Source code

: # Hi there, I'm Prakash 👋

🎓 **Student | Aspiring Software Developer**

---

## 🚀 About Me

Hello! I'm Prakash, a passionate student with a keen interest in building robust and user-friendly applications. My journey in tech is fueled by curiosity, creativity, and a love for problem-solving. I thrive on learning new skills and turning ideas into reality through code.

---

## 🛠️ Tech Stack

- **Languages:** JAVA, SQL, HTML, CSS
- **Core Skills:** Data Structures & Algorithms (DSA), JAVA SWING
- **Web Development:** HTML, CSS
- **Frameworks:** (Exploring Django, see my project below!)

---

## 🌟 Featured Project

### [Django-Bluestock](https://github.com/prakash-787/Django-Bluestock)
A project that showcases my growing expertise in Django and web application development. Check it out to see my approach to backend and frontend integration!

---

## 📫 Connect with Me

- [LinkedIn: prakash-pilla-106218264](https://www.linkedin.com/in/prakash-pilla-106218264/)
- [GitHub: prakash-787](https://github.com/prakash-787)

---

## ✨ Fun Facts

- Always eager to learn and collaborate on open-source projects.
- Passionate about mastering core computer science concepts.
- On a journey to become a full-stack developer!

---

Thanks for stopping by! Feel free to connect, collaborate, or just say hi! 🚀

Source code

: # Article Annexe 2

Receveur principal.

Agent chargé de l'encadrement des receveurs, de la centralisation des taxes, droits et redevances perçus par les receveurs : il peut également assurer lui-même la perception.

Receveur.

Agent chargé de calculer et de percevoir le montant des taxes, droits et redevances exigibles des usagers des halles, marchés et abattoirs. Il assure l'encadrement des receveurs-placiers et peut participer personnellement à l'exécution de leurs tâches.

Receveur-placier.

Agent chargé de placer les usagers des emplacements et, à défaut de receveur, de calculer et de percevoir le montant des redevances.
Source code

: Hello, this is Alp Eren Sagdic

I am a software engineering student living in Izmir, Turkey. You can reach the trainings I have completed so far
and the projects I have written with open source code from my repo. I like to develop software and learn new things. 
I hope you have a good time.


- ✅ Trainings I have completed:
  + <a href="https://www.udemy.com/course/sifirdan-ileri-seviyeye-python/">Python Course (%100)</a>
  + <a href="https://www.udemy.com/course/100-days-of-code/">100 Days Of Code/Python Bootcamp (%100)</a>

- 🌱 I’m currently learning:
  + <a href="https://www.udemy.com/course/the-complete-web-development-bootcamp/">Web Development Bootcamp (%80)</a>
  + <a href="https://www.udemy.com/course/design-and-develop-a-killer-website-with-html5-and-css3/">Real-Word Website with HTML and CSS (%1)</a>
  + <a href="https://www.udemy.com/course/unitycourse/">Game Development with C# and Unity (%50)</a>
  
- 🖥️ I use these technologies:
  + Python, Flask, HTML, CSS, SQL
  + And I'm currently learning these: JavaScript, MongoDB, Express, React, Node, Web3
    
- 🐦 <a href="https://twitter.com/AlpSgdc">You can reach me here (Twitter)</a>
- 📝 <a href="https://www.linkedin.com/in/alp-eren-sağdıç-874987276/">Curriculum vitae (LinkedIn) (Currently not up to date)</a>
---
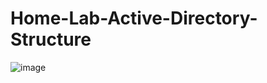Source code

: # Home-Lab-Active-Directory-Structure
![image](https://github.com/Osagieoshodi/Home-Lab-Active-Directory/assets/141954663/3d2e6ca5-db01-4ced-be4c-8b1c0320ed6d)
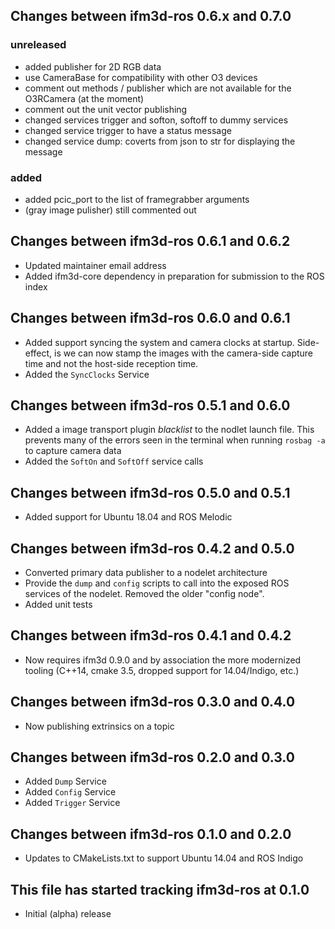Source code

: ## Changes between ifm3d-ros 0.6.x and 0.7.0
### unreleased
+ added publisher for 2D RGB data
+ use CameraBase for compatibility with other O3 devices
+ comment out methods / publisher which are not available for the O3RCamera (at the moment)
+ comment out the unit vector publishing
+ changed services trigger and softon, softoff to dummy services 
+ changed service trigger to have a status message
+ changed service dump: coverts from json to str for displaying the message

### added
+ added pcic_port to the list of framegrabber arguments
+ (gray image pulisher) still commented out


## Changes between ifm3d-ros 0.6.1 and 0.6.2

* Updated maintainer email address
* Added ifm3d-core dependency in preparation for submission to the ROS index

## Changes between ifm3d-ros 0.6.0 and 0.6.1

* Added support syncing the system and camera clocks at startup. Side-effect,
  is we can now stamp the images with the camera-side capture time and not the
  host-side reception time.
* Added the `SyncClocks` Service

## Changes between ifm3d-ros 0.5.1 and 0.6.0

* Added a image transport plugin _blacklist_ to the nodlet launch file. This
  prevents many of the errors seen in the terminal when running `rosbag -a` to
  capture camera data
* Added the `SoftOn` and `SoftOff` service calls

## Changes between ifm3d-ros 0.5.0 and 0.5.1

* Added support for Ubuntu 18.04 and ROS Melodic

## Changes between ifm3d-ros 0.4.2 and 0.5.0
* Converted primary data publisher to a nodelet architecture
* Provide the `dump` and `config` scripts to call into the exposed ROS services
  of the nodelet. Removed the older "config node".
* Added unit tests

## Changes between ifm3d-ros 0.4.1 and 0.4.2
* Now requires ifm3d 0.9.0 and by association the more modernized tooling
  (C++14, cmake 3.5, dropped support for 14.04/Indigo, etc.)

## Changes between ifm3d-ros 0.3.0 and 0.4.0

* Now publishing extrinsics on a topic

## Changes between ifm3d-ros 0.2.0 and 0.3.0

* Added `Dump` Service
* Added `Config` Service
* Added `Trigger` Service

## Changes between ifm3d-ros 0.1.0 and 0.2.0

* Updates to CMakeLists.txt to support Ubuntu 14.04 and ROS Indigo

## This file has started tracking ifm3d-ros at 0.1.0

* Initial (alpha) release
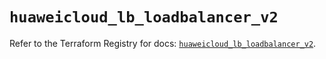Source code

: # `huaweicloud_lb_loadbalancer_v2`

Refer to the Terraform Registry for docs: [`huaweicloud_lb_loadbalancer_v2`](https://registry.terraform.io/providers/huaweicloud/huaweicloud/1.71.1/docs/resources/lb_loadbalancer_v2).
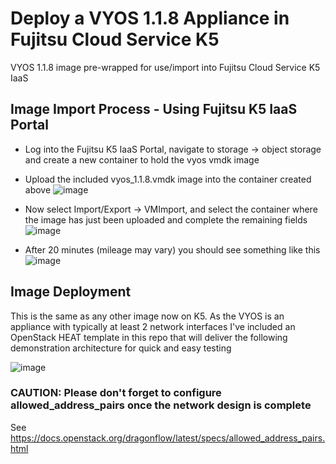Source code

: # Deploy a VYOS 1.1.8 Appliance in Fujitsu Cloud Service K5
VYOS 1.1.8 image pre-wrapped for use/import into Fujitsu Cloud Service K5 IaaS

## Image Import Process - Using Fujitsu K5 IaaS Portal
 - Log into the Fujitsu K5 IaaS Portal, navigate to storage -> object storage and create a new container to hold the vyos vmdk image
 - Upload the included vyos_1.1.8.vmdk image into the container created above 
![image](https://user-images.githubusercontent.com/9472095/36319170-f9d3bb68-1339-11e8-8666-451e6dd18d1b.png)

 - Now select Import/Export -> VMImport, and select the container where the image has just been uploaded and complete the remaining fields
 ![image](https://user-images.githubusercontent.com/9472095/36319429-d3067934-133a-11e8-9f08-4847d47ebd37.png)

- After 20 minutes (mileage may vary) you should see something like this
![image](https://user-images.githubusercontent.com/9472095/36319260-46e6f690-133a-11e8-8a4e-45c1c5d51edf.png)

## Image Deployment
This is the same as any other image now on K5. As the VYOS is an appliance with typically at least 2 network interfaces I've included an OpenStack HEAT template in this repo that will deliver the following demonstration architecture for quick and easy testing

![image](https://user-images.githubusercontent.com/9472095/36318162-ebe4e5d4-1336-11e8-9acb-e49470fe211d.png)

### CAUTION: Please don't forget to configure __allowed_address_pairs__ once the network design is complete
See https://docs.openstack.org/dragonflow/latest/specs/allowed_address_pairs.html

» EXERCISE DIRECTIONS
Transcribe, exactly and without additions, the lines of the records above, beginning with the line that contains "a status message" and ending with the line that contains "## Changes between ifm3d-ros 0.5.1 and 0.6.0", both included.

» TASK OUTPUT
+ changed service trigger to have a status message
+ changed service dump: coverts from json to str for displaying the message

### added
+ added pcic_port to the list of framegrabber arguments
+ (gray image pulisher) still commented out


## Changes between ifm3d-ros 0.6.1 and 0.6.2

* Updated maintainer email address
* Added ifm3d-core dependency in preparation for submission to the ROS index

## Changes between ifm3d-ros 0.6.0 and 0.6.1

* Added support syncing the system and camera clocks at startup. Side-effect,
  is we can now stamp the images with the camera-side capture time and not the
  host-side reception time.
* Added the `SyncClocks` Service

## Changes between ifm3d-ros 0.5.1 and 0.6.0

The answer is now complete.